@Innocent resident, so, I've worked with IMGs from the middle east. One has a hijab. (It feels really weird saying that in the sense that I've enjoyed working with them so much that's kinda the last thing I ever think about.) What stands out first about them is that they're amazing clinicians, supportive co-workers and compassionate with patients. I don't see them as IMGs, as they're my co-workers. For one of them, the nurses routinely tell their supervisor and the head of dept how wonderful they are. That said, they're now PGY5-6, and have fully adapted.
Whether they struggled at first, I've never actually asked. It was only much later in working with them that it came out that they were formerly refugees with foreign medical degrees. I'm sure I had assumed as much, but it wasn't really the first thing that ever came up in conversation while we were swamped with jobs. If there's been discrimination against them in some way, it hasn't affected their standing in the teams or discipline as they're both well regarded and everyone enjoys working with them. Their contributions far outweigh any discrimination that could arise from their 'identities.' (Hope that gives you a bit of hope).

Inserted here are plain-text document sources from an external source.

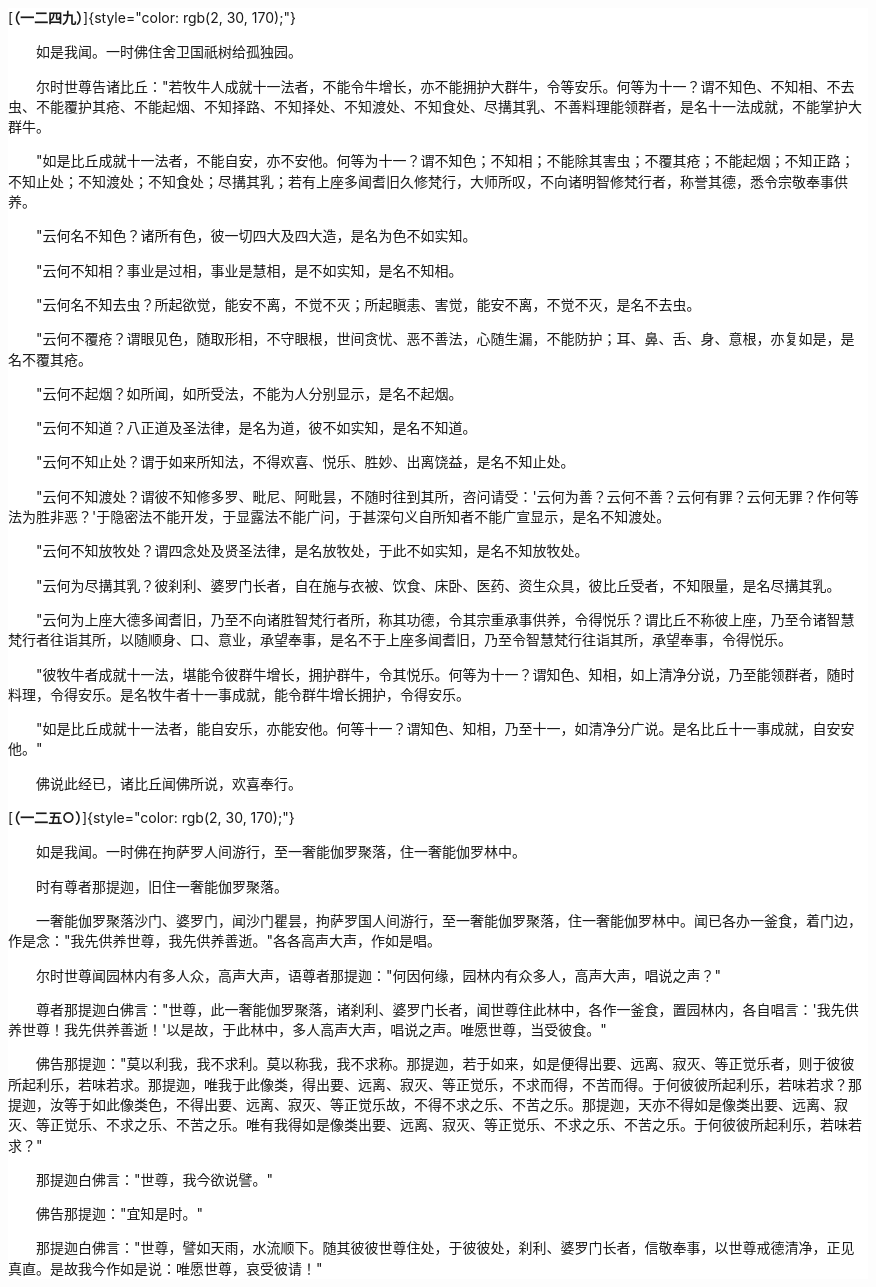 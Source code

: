 
[**（一二四九）**]{style="color: rgb(2, 30, 170);"}

　　如是我闻。一时佛住舍卫国祇树给孤独园。

　　尔时世尊告诸比丘："若牧牛人成就十一法者，不能令牛增长，亦不能拥护大群牛，令等安乐。何等为十一？谓不知色、不知相、不去虫、不能覆护其疮、不能起烟、不知择路、不知择处、不知渡处、不知食处、尽搆其乳、不善料理能领群者，是名十一法成就，不能掌护大群牛。

　　"如是比丘成就十一法者，不能自安，亦不安他。何等为十一？谓不知色；不知相；不能除其害虫；不覆其疮；不能起烟；不知正路；不知止处；不知渡处；不知食处；尽搆其乳；若有上座多闻耆旧久修梵行，大师所叹，不向诸明智修梵行者，称誉其德，悉令宗敬奉事供养。

　　"云何名不知色？诸所有色，彼一切四大及四大造，是名为色不如实知。

　　"云何不知相？事业是过相，事业是慧相，是不如实知，是名不知相。

　　"云何名不知去虫？所起欲觉，能安不离，不觉不灭；所起瞋恚、害觉，能安不离，不觉不灭，是名不去虫。

　　"云何不覆疮？谓眼见色，随取形相，不守眼根，世间贪忧、恶不善法，心随生漏，不能防护；耳、鼻、舌、身、意根，亦复如是，是名不覆其疮。

　　"云何不起烟？如所闻，如所受法，不能为人分别显示，是名不起烟。

　　"云何不知道？八正道及圣法律，是名为道，彼不如实知，是名不知道。

　　"云何不知止处？谓于如来所知法，不得欢喜、悦乐、胜妙、出离饶益，是名不知止处。

　　"云何不知渡处？谓彼不知修多罗、毗尼、阿毗昙，不随时往到其所，咨问请受：'云何为善？云何不善？云何有罪？云何无罪？作何等法为胜非恶？'于隐密法不能开发，于显露法不能广问，于甚深句义自所知者不能广宣显示，是名不知渡处。

　　"云何不知放牧处？谓四念处及贤圣法律，是名放牧处，于此不如实知，是名不知放牧处。

　　"云何为尽搆其乳？彼刹利、婆罗门长者，自在施与衣被、饮食、床卧、医药、资生众具，彼比丘受者，不知限量，是名尽搆其乳。

　　"云何为上座大德多闻耆旧，乃至不向诸胜智梵行者所，称其功德，令其宗重承事供养，令得悦乐？谓比丘不称彼上座，乃至令诸智慧梵行者往诣其所，以随顺身、口、意业，承望奉事，是名不于上座多闻耆旧，乃至令智慧梵行往诣其所，承望奉事，令得悦乐。

　　"彼牧牛者成就十一法，堪能令彼群牛增长，拥护群牛，令其悦乐。何等为十一？谓知色、知相，如上清净分说，乃至能领群者，随时料理，令得安乐。是名牧牛者十一事成就，能令群牛增长拥护，令得安乐。

　　"如是比丘成就十一法者，能自安乐，亦能安他。何等十一？谓知色、知相，乃至十一，如清净分广说。是名比丘十一事成就，自安安他。"

　　佛说此经已，诸比丘闻佛所说，欢喜奉行。

[**（一二五○）**]{style="color: rgb(2, 30, 170);"}

　　如是我闻。一时佛在拘萨罗人间游行，至一奢能伽罗聚落，住一奢能伽罗林中。

　　时有尊者那提迦，旧住一奢能伽罗聚落。

　　一奢能伽罗聚落沙门、婆罗门，闻沙门瞿昙，拘萨罗国人间游行，至一奢能伽罗聚落，住一奢能伽罗林中。闻已各办一釜食，着门边，作是念："我先供养世尊，我先供养善逝。"各各高声大声，作如是唱。

　　尔时世尊闻园林内有多人众，高声大声，语尊者那提迦："何因何缘，园林内有众多人，高声大声，唱说之声？"

　　尊者那提迦白佛言："世尊，此一奢能伽罗聚落，诸刹利、婆罗门长者，闻世尊住此林中，各作一釜食，置园林内，各自唱言：'我先供养世尊！我先供养善逝！'以是故，于此林中，多人高声大声，唱说之声。唯愿世尊，当受彼食。"

　　佛告那提迦："莫以利我，我不求利。莫以称我，我不求称。那提迦，若于如来，如是便得出要、远离、寂灭、等正觉乐者，则于彼彼所起利乐，若味若求。那提迦，唯我于此像类，得出要、远离、寂灭、等正觉乐，不求而得，不苦而得。于何彼彼所起利乐，若味若求？那提迦，汝等于如此像类色，不得出要、远离、寂灭、等正觉乐故，不得不求之乐、不苦之乐。那提迦，天亦不得如是像类出要、远离、寂灭、等正觉乐、不求之乐、不苦之乐。唯有我得如是像类出要、远离、寂灭、等正觉乐、不求之乐、不苦之乐。于何彼彼所起利乐，若味若求？"

　　那提迦白佛言："世尊，我今欲说譬。"

　　佛告那提迦："宜知是时。"

　　那提迦白佛言："世尊，譬如天雨，水流顺下。随其彼彼世尊住处，于彼彼处，刹利、婆罗门长者，信敬奉事，以世尊戒德清净，正见真直。是故我今作如是说：唯愿世尊，哀受彼请！"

I have no idea if their English is grand enough to write textbooks with, but what's key is that they are able to communicate clearly and appropriately. Their notes read like how you would expect for any doctor or resident in a Western, English speaking country.
(I work in Australia by the way, to give some context. On the side, when that Muslim ban initially happened, I remember the department head where I was rotating went "fudge, I guess we'll have to re-think going on any international conferences in the US." one of the attendings is from Sudan, not to mention 1-2 of their senior residents and fellows being originally from affected countries in the middle east. Sorry, random side story. Moving on...).
On the other hand, I've just heard of a native English speaker in another program/hospital being put on probation, for a myriad of reasons, but a few on the list include poor communication, poor English language skills and being unable to accept or understand criticism enough to improve. Native speakers too can struggle with English proficiency. It's rare that it does occur, particularly as they would have had to survive medical school. Regardless, poor English language skills is one of the reasons for the program to see this particular intern as unsafe.
Unfortunately, the medical profession is one that requires a command of the English language that is higher than average. Because you have to be a safe practitioner. You're dealing with the lives and well being of your patients. So, it matters. For instance, any text you write while at work after seeing a patient etc. is considered legal documentation. Any ward round notes are forms of communication to other staff, co-residents and other treating teams that will need them to check the progress of your patient or to action any jobs. If it's not clear to them what is going on or if there's any misunderstanding it can lead to errors. When you go to write a referral letter to another discipline - they need to understand clearly what's going on, and why their assessment is required, as they won't know your patient. When you go through informed consent with your patients you have to effectively communicate the risks and benefits to them. The list could go on. No one is saying that you have to sound like David Attenborough, but they have to feel comfortable enough to allow you to be responsible for their patients.
Try not to wallow in what you're working against with discrimination or being on probation. It's tough, I can't even imagine how hard that is to cope with, but it's something you cannot change. Or try to reserve only 5 minutes a day to allow yourself to reflect and feel bad about it, but then return to focussing on changing the things that you can control - your ability to communicate and your clinical skills.